About 70% of wood is cellulose (C6H1005) and hemi-cellulose, the polymers that make up the cellular
structure of wood. About 25% of wood is lignin, the glue that holds the cellulose together. The
remaining 5% of wood is extractives — non-structural components of wood like sap, resins, and gums
that are moving around in the cells of the tree. Phloem sap is the sugar-rich blend that travels from the
leaves to the sugar sinks in tissue of the tree. Xylem sap is the goo moving from the roots to the leaves
to supply the photosynthesis factory. Specialized cells in trees also produce chemicals like resins (to heal
wounds) and tannins (function as an insect repellent). When a tree is turned into lumber, all of those
juices are locked up in the cells giving wood its color, odor, and some of its physical characteristics.
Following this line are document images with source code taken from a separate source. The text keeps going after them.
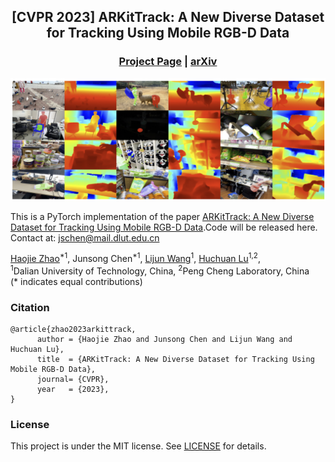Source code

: <div align="center">

## [CVPR 2023] ARKitTrack: A New Diverse Dataset for Tracking Using Mobile RGB-D Data

### [Project Page](https://arkittrack.github.io/) |  [arXiv](https://arxiv.org/abs/2303.13885)
![teaser](figures/data_vis.jpg)
</div>


This is a PyTorch implementation of the paper [ARKitTrack: A New Diverse Dataset for Tracking Using Mobile RGB-D Data](https://arkittrack.github.io/).Code will be released here.
Contact at: jschen@mail.dlut.edu.cn

<div class="is-size-5 publication-authors">
  <span class="author-block">
    <a href="https://scholar.google.com/citations?hl=en&user=rk1ozXMAAAAJ">Haojie Zhao</a><sup>*1</sup>,</span>
  <span class="author-block">
    <a>Junsong Chen</a><sup>*1</sup>,</span>
  <span class="author-block">
    <a href="http://faculty.dlut.edu.cn/wanglj/zh_CN/index.htm">Lijun Wang</a><sup>1</sup>,
  </span>
  <span class="author-block">
    <a href="https://scholar.google.com/citations?hl=en&user=D3nE0agAAAAJ">Huchuan Lu</a><sup>1,2</sup>,
  </span>
</div>

<div class="is-size-5 publication-authors">
<span class="author-block"><sup>1</sup>Dalian University of Technology, China,</span>
<span class="author-block"><sup>2</sup>Peng Cheng Laboratory, China</span>
</div>
<nobr>(* indicates equal contributions)</nobr>

### Citation
```
@article{zhao2023arkittrack,
      author = {Haojie Zhao and Junsong Chen and Lijun Wang and Huchuan Lu},
      title  = {ARKitTrack: A New Diverse Dataset for Tracking Using Mobile RGB-D Data},
      journal= {CVPR},
      year   = {2023},
}
```

### License

This project is under the MIT license. See [LICENSE](LICENSE) for details.
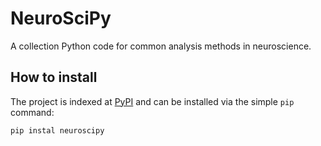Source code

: # NeuroSciPy
A collection Python code for common analysis methods in neuroscience.


## How to install
The project is indexed at [PyPI](https://pypi.python.org/pypi) and can be installed via the simple `pip` command:

```bash
pip instal neuroscipy
```
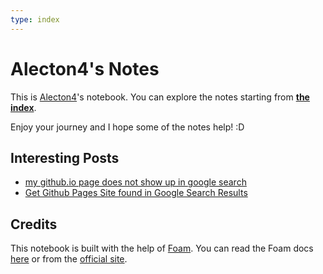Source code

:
 ```yaml
---
type: index
---
```


# Alecton4's Notes

This is [Alecton4](https://github.com/Alecton4)'s notebook. You can explore the notes starting from [**the index**](notes/index.md).

Enjoy your journey and I hope some of the notes help! :D

## Interesting Posts

- [my github.io page does not show up in google search](https://github.com/community/community/discussions/44421)
- [Get Github Pages Site found in Google Search Results](https://stackoverflow.com/questions/49073043/get-github-pages-site-found-in-google-search-results)

## Credits

This notebook is built with the help of [Foam](https://github.com/foambubble/foam). You can read the Foam docs [here](docs/getting-started.md) or from the [official site](https://foambubble.github.io/foam/).
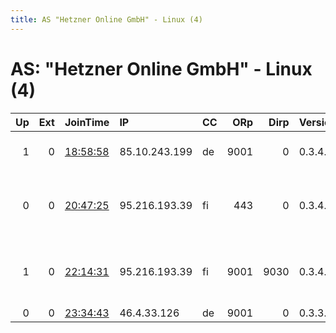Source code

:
 ```yaml
---
title: AS "Hetzner Online GmbH" - Linux (4)
---
```


# AS: "Hetzner Online GmbH" - Linux (4)

|   Up |   Ext | JoinTime                                                                                            | IP            | CC   |   ORp |   Dirp | Version   | Contact                      | Nickname      |   eFamMembers |
|-----:|------:|:----------------------------------------------------------------------------------------------------|:--------------|:-----|------:|-------:|:----------|:-----------------------------|:--------------|--------------:|
|    1 |     0 | [18:58:58](https://metrics.torproject.org/rs.html#details/8D91A37616E861E4C947C77886D035F88991E446) | 85.10.243.199 | de   |  9001 |      0 | 0.3.4.8   | srv at frcy dot org          | frcy          |             1 |
|    0 |     0 | [20:47:25](https://metrics.torproject.org/rs.html#details/4611339F77142EA3E35C95E4780C735DEC3CD22A) | 95.216.193.39 | fi   |   443 |      0 | 0.3.4.8   | Dan Ballard &lt;dan AT minds | mindstab      |             1 |
|    1 |     0 | [22:14:31](https://metrics.torproject.org/rs.html#details/AB7E26C3AF536A87E5099335A4CBE832E2194311) | 95.216.193.39 | fi   |  9001 |   9030 | 0.3.4.8   | Dan Ballard &lt;dan AT minds | mindstab      |             1 |
|    0 |     0 | [23:34:43](https://metrics.torproject.org/rs.html#details/CB94EF4666B014F01D4AC97B35ABBF9FD9C0D723) | 46.4.33.126   | de   |  9001 |      0 | 0.3.3.7   | None                         | hacktheplanet |             1 |
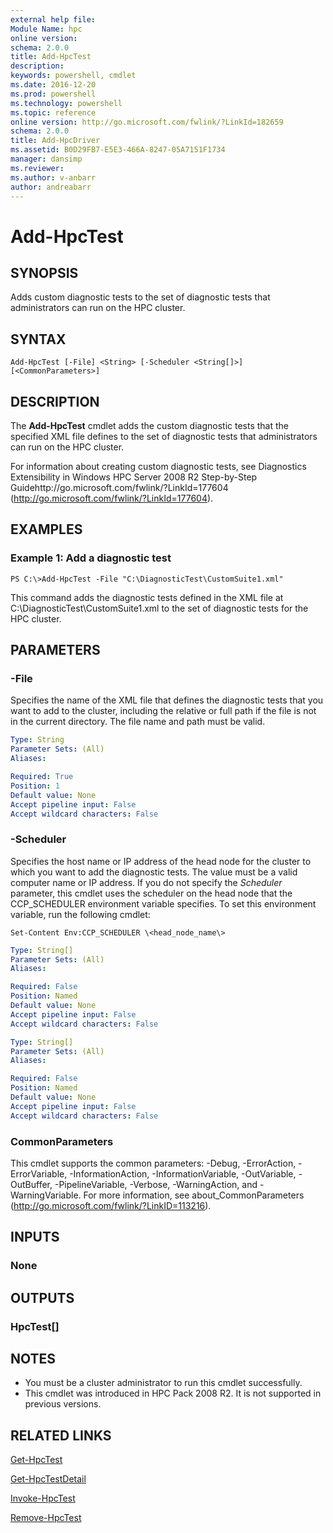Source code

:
 ```yaml
---
external help file:
Module Name: hpc
online version:
schema: 2.0.0
title: Add-HpcTest
description:
keywords: powershell, cmdlet
ms.date: 2016-12-20
ms.prod: powershell
ms.technology: powershell
ms.topic: reference
online version: http://go.microsoft.com/fwlink/?LinkId=182659
schema: 2.0.0
title: Add-HpcDriver
ms.assetid: B0D29FB7-E5E3-466A-8247-05A7151F1734
manager: dansimp
ms.reviewer:
ms.author: v-anbarr
author: andreabarr
---
```


# Add-HpcTest

## SYNOPSIS
Adds custom diagnostic tests to the set of diagnostic tests that administrators can run on the HPC cluster.

## SYNTAX

```
Add-HpcTest [-File] <String> [-Scheduler <String[]>] [<CommonParameters>]
```

## DESCRIPTION
The **Add-HpcTest** cmdlet adds the custom diagnostic tests that the specified XML file defines to the set of diagnostic tests that administrators can run on the HPC cluster.

For information about creating custom diagnostic tests, see Diagnostics Extensibility in Windows HPC Server 2008 R2 Step-by-Step Guidehttp://go.microsoft.com/fwlink/?LinkId=177604 (http://go.microsoft.com/fwlink/?LinkId=177604).

## EXAMPLES

### Example 1: Add a diagnostic test
```
PS C:\>Add-HpcTest -File "C:\DiagnosticTest\CustomSuite1.xml"
```

This command adds the diagnostic tests defined in the XML file at C:\DiagnosticTest\CustomSuite1.xml to the set of diagnostic tests for the HPC cluster.

## PARAMETERS

### -File
Specifies the name of the XML file that defines the diagnostic tests that you want to add to the cluster, including the relative or full path if the file is not in the current directory.
The file name and path must be valid.

```yaml
Type: String
Parameter Sets: (All)
Aliases:

Required: True
Position: 1
Default value: None
Accept pipeline input: False
Accept wildcard characters: False
```

### -Scheduler
Specifies the host name or IP address of the head node for the cluster to which you want to add the diagnostic tests.
The value must be a valid computer name or IP address.
If you do not specify the *Scheduler* parameter, this cmdlet uses the scheduler on the head node that the CCP_SCHEDULER environment variable specifies.
To set this environment variable, run the following cmdlet:

`Set-Content Env:CCP_SCHEDULER \<head_node_name\>`

```yaml
Type: String[]
Parameter Sets: (All)
Aliases:

Required: False
Position: Named
Default value: None
Accept pipeline input: False
Accept wildcard characters: False
```


```yaml
Type: String[]
Parameter Sets: (All)
Aliases:

Required: False
Position: Named
Default value: None
Accept pipeline input: False
Accept wildcard characters: False
```

### CommonParameters
This cmdlet supports the common parameters: -Debug, -ErrorAction, -ErrorVariable, -InformationAction, -InformationVariable, -OutVariable, -OutBuffer, -PipelineVariable, -Verbose, -WarningAction, and -WarningVariable. For more information, see about_CommonParameters (http://go.microsoft.com/fwlink/?LinkID=113216).

## INPUTS

### None

## OUTPUTS

### HpcTest[]

## NOTES
* You must be a cluster administrator to run this cmdlet successfully.
* This cmdlet was introduced in HPC Pack 2008 R2. It is not supported in previous versions.

## RELATED LINKS

[Get-HpcTest](./Get-HpcTest.md)

[Get-HpcTestDetail](./Get-HpcTestDetail.md)

[Invoke-HpcTest](./Invoke-HpcTest.md)

[Remove-HpcTest](./Remove-HpcTest.md)

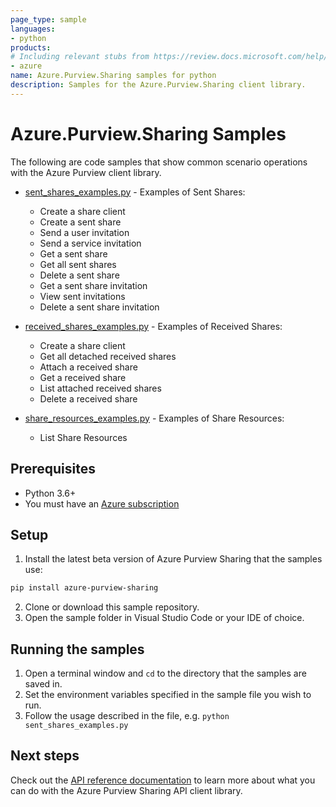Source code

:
 ```yaml
---
page_type: sample
languages:
- python
products:
# Including relevant stubs from https://review.docs.microsoft.com/help/contribute/metadata-taxonomies#product
- azure
name: Azure.Purview.Sharing samples for python
description: Samples for the Azure.Purview.Sharing client library.
---
```


# Azure.Purview.Sharing Samples

The following are code samples that show common scenario operations with the Azure Purview client library.

* [sent_shares_examples.py](https://github.com/Azure/azure-sdk-for-python/blob/main/sdk/purview/azure-purview-sharing/samples/sent_shares_examples.py) - Examples of Sent Shares:
    * Create a share client
    * Create a sent share
    * Send a user invitation
    * Send a service invitation
    * Get a sent share
    * Get all sent shares
    * Delete a sent share
    * Get a sent share invitation
    * View sent invitations
    * Delete a sent share invitation

* [received_shares_examples.py](https://github.com/Azure/azure-sdk-for-python/blob/main/sdk/purview/azure-purview-sharing/samples/received_shares_examples.py) - Examples of Received Shares:
    * Create a share client
    * Get all detached received shares
    * Attach a received share
    * Get a received share
    * List attached received shares
    * Delete a received share

* [share_resources_examples.py](https://github.com/hopewelchmicrosoft/azure-sdk-for-python/blob/hope-new-branch/sdk/purview/azure-purview-sharing/samples/share_resources_examples.py) - Examples of Share Resources:
    * List Share Resources

## Prerequisites
* Python 3.6+
* You must have an [Azure subscription](https://azure.microsoft.com/free/)

## Setup

1. Install the latest beta version of Azure Purview Sharing that the samples use:

```bash
pip install azure-purview-sharing
```

2. Clone or download this sample repository.
3. Open the sample folder in Visual Studio Code or your IDE of choice.

## Running the samples

1. Open a terminal window and `cd` to the directory that the samples are saved in.
2. Set the environment variables specified in the sample file you wish to run.
3. Follow the usage described in the file, e.g. `python sent_shares_examples.py`

## Next steps

Check out the [API reference documentation](https://aka.ms/azsdk-purview-sharing-ref) to learn more about
what you can do with the Azure Purview Sharing API client library.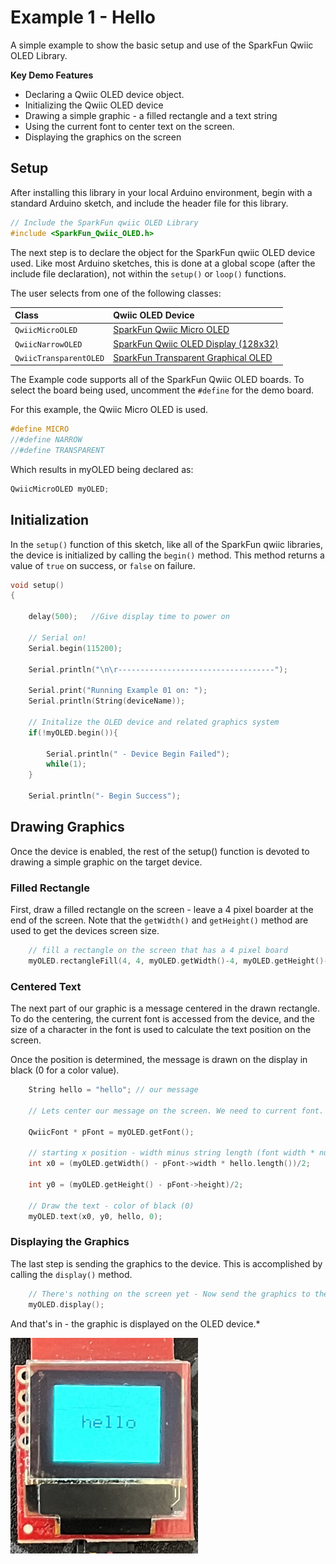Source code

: # Example 1 - Hello

A simple example to show the basic setup and use of the SparkFun Qwiic OLED Library.

**Key Demo Features**
* Declaring a Qwiic OLED device object.
* Initializing the Qwiic OLED device
* Drawing a simple graphic - a filled rectangle and a text string
* Using the current font to center text on the screen.
* Displaying the graphics on the screen

## Setup

After installing this library in your local Arduino environment, begin with a standard Arduino sketch, and include the header file for this library.
```C++
// Include the SparkFun qwiic OLED Library
#include <SparkFun_Qwiic_OLED.h>
```
The next step is to declare the object for the SparkFun qwiic OLED device used. Like most Arduino sketches, this is done at a global scope (after the include file declaration), not within the ```setup()``` or ```loop()``` functions. 

The user selects from one of the following classes:

| Class | Qwiic OLED Device |
| :--- | :--- |
| `QwiicMicroOLED` | [SparkFun Qwiic Micro OLED ]( https://www.sparkfun.com/products/14532)| 
| `QwiicNarrowOLED` | [SparkFun Qwiic OLED Display (128x32) ]( https://www.sparkfun.com/products/17153)| 
| `QwiicTransparentOLED` | [SparkFun Transparent Graphical OLED]( https://www.sparkfun.com/products/15173)| 

The Example code supports all of the SparkFun Qwiic OLED boards. To select the board being used, uncomment the `#define` for the demo board. 

For this example, the Qwiic Micro OLED is used.
```C++
#define MICRO
//#define NARROW
//#define TRANSPARENT
``` 
Which results in myOLED being declared as:

```C++
QwiicMicroOLED myOLED;
```
## Initialization

In the ```setup()``` function of this sketch, like all of the SparkFun qwiic libraries, the device is initialized by calling the ```begin()``` method. This method returns a value of ```true``` on success, or ```false``` on failure. 

```C++
void setup()
{

    delay(500);   //Give display time to power on

    // Serial on!
    Serial.begin(115200);

    Serial.println("\n\r-----------------------------------");

    Serial.print("Running Example 01 on: ");
    Serial.println(String(deviceName));

    // Initalize the OLED device and related graphics system
    if(!myOLED.begin()){

        Serial.println(" - Device Begin Failed");
        while(1);
    }

    Serial.println("- Begin Success");

```

## Drawing Graphics

Once the device is enabled, the rest of the setup() function is devoted to drawing a simple graphic on the target device.

### Filled Rectangle

First, draw a filled rectangle on the screen - leave a 4 pixel boarder at the end of the screen. Note that the `getWidth()` and `getHeight()` method are used to get the devices screen size.

```C++
    // fill a rectangle on the screen that has a 4 pixel board
    myOLED.rectangleFill(4, 4, myOLED.getWidth()-4, myOLED.getHeight()-4);
```
### Centered Text

The next part of our graphic is a message centered in the drawn rectangle. To do the centering, the current font is accessed from the device, and the size of a character in the font is used to calculate the text position on the screen.

Once the position is determined, the message is drawn on the display in black (0 for a color value).

```C++
    String hello = "hello"; // our message

    // Lets center our message on the screen. We need to current font. 

    QwiicFont * pFont = myOLED.getFont();

    // starting x position - width minus string length (font width * number of characters) / 2
    int x0 = (myOLED.getWidth() - pFont->width * hello.length())/2;

    int y0 = (myOLED.getHeight() - pFont->height)/2;

    // Draw the text - color of black (0)
    myOLED.text(x0, y0, hello, 0);
```

### Displaying the Graphics

The last step is sending the graphics to the device. This is accomplished by calling the `display()` method.

```C++
    // There's nothing on the screen yet - Now send the graphics to the device
    myOLED.display();
```

And that's in - the graphic is displayed on the OLED device.*

![Hello!](img/ex01_hello.png "Hello")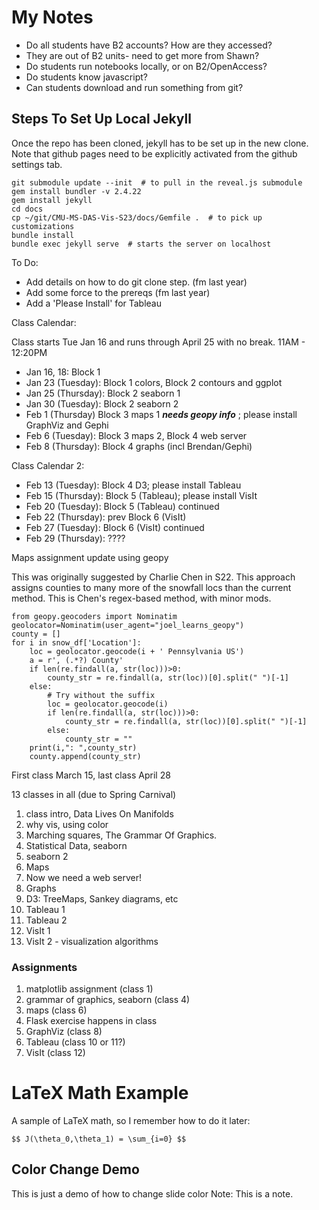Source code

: # My Notes #

* Do all students have B2 accounts? How are they accessed?
 * They are out of B2 units- need to get more from Shawn?
* Do students run notebooks locally, or on B2/OpenAccess?
* Do students know javascript?
* Can students download and run something from git?


## Steps To Set Up Local Jekyll
Once the repo has been cloned, jekyll has to be set up in the new
clone.  Note that github pages need to be explicitly activated from
the github settings tab.

```
git submodule update --init  # to pull in the reveal.js submodule
gem install bundler -v 2.4.22
gem install jekyll
cd docs
cp ~/git/CMU-MS-DAS-Vis-S23/docs/Gemfile .  # to pick up customizations
bundle install
bundle exec jekyll serve  # starts the server on localhost
```


To Do:
* Add details on how to do git clone step. (fm last year)
* Add some force to the prereqs (fm last year)
* Add a 'Please Install' for Tableau


Class Calendar:

Class starts Tue Jan 16 and runs through April 25 with no break.
11AM - 12:20PM

* Jan 16, 18: Block 1
* Jan 23 (Tuesday): Block 1 colors, Block 2 contours and ggplot
* Jan 25 (Thursday): Block 2 seaborn 1
* Jan 30 (Tuesday): Block 2 seaborn 2
* Feb 1 (Thursday) Block 3 maps 1 ***needs geopy info*** ; please install GraphViz and Gephi
* Feb 6 (Tuesday): Block 3 maps 2, Block 4 web server
* Feb 8 (Thursday): Block 4 graphs (incl Brendan/Gephi)


Class Calendar 2:

* Feb 13 (Tuesday): Block 4 D3; please install Tableau
* Feb 15 (Thursday): Block 5 (Tableau); please install VisIt
* Feb 20 (Tuesday): Block 5 (Tableau) continued
* Feb 22 (Thursday): prev Block 6 (VisIt)
* Feb 27 (Tuesday): Block 6 (VisIt) continued
* Feb 29 (Thursday): ????


Maps assignment update using geopy

This was originally suggested by Charlie Chen in S22.  This
approach assigns counties to many more of the snowfall locs
than the current method.  This is Chen's regex-based method,
with minor mods.

```
from geopy.geocoders import Nominatim
geolocator=Nominatim(user_agent="joel_learns_geopy")
county = []
for i in snow_df['Location']:
    loc = geolocator.geocode(i + ' Pennsylvania US')
    a = r', (.*?) County'
    if len(re.findall(a, str(loc)))>0:
        county_str = re.findall(a, str(loc))[0].split(" ")[-1]
    else:
        # Try without the suffix
        loc = geolocator.geocode(i)
        if len(re.findall(a, str(loc)))>0:
            county_str = re.findall(a, str(loc))[0].split(" ")[-1]
        else:
            county_str = ""
    print(i,": ",county_str)
    county.append(county_str)
```


First class March 15, last class April 28

13 classes in all (due to Spring Carnival)


1. class intro, Data Lives On Manifolds
2. why vis, using color
3. Marching squares, The Grammar Of Graphics.
4. Statistical Data, seaborn
5. seaborn 2
6. Maps
7. Now we need a web server!
8. Graphs
9. D3: TreeMaps, Sankey diagrams, etc
10. Tableau 1
11. Tableau 2
12. VisIt 1
13. VisIt 2 - visualization algorithms


### Assignments
1. matplotlib assignment (class 1)
2. grammar of graphics, seaborn (class 4)
4. maps (class 6)
5. Flask exercise happens in class
6. GraphViz (class 8)
7. Tableau (class 10 or 11?)
8. VisIt (class 12)


# LaTeX Math Example

A sample of LaTeX math, so I remember how to do it later:

`$$ J(\theta_0,\theta_1) = \sum_{i=0} $$`


<!-- .slide: data-background="#ff0000" -->
## Color Change Demo ##
This is just a demo of how to change slide color
Note:
This is a note.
A recent study of Scots pine (Schreiner et al, 2018) explored the odor composition of trees grown in
Germany. They detected 44 odor-active compounds in the overall smell of pine. These read like an
ingredient list on a bottle of sugary drink and include things like (E,E)-nona-2,4-dienal, vanillin,
phenylacetic acid, 3-phenylpropanoic acid, δ-octalactone and α-pinene. Some of these compounds are
made directly by the tree, some are the result of things like lignin and fatty acids breaking down as the
wood dries or is exposed to air. Like a complex perfumer's fragrance, the essence of Scots pine is the
unique blend of 44 different aromatic "notes" that sing the song of the tree.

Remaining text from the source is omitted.